Measurement Techniques

Line Regulation

Measure the output voltage at rated load and at 25 Deg C ambient. Record output voltage with input voltage at low line, nominal and high line. Line regulation is defined as the maximum of the two deviations of output from the value at nominal input. This value is typically specified in percent. Measurements should be taken as quickly as possible so that internal temperature changes do not affect the accuracy.

Load Regulation

At nominal line and 25 Deg C ambient, measure the output voltage at rated load and at minimum load. Load regulation is the difference between the two outputs as a percent of output voltage at rated load. Measurements should be taken as quickly as possible so that internal temperature changes do not affect accuracy.

Temperature Coefficient

Measure the output voltage at nominal ambient temperature (usually 25 Deg C) , nominal input voltage and rated load, and then vary the ambient temperature to each limit.

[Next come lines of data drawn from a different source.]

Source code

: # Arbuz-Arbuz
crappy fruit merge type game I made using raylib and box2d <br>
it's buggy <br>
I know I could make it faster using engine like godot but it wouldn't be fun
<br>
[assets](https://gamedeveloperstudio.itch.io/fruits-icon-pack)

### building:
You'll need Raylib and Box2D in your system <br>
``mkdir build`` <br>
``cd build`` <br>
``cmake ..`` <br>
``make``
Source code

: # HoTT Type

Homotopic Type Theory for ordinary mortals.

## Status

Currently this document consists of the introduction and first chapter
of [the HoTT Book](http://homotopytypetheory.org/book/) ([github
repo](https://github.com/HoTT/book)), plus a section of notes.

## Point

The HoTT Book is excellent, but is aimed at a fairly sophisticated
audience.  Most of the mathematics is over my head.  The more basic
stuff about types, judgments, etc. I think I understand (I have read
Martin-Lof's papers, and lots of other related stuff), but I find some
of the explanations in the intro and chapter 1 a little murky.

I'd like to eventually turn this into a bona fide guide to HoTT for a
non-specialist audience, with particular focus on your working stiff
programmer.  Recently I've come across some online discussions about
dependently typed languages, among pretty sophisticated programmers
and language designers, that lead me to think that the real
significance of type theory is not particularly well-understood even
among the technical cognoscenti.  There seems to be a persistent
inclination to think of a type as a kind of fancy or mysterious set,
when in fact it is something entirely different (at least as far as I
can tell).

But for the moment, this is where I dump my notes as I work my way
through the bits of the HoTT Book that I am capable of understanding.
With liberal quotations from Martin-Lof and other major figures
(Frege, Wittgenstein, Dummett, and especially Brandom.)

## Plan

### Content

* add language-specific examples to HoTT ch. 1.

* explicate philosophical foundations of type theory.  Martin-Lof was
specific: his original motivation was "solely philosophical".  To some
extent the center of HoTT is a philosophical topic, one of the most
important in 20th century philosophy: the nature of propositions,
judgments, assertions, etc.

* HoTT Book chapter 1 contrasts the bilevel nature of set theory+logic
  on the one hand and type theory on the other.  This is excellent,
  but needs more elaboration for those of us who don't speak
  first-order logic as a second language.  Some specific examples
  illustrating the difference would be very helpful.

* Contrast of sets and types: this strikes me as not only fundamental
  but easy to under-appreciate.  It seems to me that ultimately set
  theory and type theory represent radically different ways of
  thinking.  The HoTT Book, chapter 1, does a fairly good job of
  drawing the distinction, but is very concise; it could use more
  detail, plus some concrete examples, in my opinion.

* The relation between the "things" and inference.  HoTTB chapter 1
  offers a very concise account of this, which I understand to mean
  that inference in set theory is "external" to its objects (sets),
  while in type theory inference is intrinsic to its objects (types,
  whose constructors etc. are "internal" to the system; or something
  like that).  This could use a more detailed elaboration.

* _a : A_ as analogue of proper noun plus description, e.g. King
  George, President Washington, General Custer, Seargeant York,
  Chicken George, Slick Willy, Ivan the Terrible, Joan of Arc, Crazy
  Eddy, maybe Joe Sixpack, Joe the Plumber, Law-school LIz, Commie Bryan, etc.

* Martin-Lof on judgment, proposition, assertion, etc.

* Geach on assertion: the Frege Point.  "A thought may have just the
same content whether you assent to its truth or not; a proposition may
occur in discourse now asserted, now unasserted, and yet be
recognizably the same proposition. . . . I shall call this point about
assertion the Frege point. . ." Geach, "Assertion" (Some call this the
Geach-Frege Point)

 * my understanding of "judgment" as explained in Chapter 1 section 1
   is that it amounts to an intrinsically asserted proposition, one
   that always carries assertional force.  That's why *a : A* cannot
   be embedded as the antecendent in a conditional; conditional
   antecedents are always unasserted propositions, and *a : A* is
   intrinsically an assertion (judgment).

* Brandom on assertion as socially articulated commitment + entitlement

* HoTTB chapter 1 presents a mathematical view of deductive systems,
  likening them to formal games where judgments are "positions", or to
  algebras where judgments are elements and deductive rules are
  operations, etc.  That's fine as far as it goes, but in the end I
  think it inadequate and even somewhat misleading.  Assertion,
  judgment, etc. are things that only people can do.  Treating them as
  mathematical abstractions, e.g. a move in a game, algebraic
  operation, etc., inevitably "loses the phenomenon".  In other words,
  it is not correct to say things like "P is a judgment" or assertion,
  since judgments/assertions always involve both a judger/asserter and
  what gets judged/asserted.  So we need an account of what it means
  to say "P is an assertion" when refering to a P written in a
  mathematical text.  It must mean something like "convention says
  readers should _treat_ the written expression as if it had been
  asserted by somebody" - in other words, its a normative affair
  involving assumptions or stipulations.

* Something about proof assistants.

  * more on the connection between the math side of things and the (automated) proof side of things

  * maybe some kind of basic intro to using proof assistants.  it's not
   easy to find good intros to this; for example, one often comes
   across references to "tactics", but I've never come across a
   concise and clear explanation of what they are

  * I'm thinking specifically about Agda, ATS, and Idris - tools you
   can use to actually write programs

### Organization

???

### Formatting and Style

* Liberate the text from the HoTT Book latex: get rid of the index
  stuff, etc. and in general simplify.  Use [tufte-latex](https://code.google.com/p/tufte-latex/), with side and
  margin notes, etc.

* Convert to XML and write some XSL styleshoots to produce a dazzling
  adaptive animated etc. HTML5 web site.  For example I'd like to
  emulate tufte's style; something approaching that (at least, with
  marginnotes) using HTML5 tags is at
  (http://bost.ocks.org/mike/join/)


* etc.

Note the voltage change at each extreme and divide it by the corresponding temperature change.  The temperature coefficient is the greater of the numbers.

Output Ripple and Noise

Because of the high frequency content in the output noise waveform, and the proximity of radiated emissions from the converter, it is impossible to make valid measurements without special considerations.

Using an oscilloscope with a 20 MHZ bandwidth or one with a 20 MHz filter engaged, use a 1 to 1 oscilloscope probe, with at least 20 MHZ probe bandwidth. Remove the probe tip and grounding lead touch the probe tip to the pin of the output being measured and the grounding ring near the tip to the common pin. There is still a small antenna loop created by the probe tip and output terminals. Residual pick up can be reduced by connecting a 0.1μF ceramic capacitor across the output terminals if necessary.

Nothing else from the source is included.